A Unified Fracture Model for X65 Pipeline Material Under Various Constraints Using the Extended Finite Element Method (XFEM)

Abstract

Abstract It is generally accepted that the fracture strain is dependent on geometry/constraints in metals. However, the current available implementation of XFEM assumes a fixed fracture strain criterion independent of the constraints. The objective of this paper is to develop and implement a variable fracture strain criterion in XFEM that is capable of predicting a wide range of fracture conditions in X65 pipeline steels with various crack tip constraints. Various small-scale tests with different out of plane constraints obtained from the literature were simulated using the XFEM in ABAQUS software.
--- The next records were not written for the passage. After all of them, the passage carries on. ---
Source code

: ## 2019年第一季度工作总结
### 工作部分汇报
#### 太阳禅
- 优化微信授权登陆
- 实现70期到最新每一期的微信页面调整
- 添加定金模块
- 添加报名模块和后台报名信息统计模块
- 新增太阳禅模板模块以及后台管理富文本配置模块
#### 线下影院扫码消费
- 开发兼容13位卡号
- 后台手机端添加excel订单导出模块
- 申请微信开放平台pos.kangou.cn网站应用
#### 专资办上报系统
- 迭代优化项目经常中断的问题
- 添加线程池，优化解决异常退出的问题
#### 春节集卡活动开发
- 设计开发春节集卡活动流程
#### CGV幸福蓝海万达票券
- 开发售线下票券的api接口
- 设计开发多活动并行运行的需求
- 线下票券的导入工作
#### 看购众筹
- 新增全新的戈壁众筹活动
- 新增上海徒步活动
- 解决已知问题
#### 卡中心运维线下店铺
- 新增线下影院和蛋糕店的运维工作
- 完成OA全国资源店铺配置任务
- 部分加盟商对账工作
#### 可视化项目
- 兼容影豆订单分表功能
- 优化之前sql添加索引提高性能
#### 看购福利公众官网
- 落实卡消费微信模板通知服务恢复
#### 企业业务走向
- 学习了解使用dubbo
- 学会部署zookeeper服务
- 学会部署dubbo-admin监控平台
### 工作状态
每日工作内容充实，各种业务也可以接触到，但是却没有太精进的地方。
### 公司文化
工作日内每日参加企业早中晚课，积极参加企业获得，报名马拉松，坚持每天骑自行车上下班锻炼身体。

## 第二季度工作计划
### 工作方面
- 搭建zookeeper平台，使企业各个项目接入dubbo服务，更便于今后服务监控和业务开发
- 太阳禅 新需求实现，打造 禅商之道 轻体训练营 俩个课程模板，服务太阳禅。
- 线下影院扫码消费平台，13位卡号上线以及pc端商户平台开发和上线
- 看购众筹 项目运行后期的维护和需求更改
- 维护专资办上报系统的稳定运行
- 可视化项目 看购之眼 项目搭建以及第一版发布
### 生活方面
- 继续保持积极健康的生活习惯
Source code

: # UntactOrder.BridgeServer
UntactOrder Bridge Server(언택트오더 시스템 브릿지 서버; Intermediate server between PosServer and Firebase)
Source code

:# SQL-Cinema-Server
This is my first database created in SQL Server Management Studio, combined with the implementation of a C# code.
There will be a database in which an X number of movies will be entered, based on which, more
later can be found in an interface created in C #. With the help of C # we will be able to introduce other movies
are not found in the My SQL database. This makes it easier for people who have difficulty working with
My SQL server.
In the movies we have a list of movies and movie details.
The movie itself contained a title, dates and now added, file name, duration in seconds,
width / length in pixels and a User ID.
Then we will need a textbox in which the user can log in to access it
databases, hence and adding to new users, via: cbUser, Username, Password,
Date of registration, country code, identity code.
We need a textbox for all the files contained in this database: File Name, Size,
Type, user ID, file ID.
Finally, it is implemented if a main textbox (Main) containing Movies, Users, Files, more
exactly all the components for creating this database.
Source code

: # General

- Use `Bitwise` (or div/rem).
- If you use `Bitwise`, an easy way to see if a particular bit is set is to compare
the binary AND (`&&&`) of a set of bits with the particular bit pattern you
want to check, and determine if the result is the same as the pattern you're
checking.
For each test, the value of the maximum principal strain (Maxpe) as a fracture initiation criterion in the cohesive zone model (CZM) in XFEM framework was varied while keeping the fracture energy constant until the model was able to accurately replicate the reported experimental results. For each test, the crack tip constraints were characterized and the stress triaxialities and Lode angle parameters at the onset of fracture initiation were calculated from the models. The results allowed expressing the fracture strain as an explicit function of stress triaxiality which was then implemented in ABAQUS XFEM using UDMGINI subroutine. For the sake of comparison, the tests were simulated in finite element method (FEM) using a similar damage initiation model namely, the Johnson-Cook (J-C) model. A single model in XFEM was able to accurately replicate the experimental observations for all specimens and compared well to experiments in the way simulated by FEM damage model.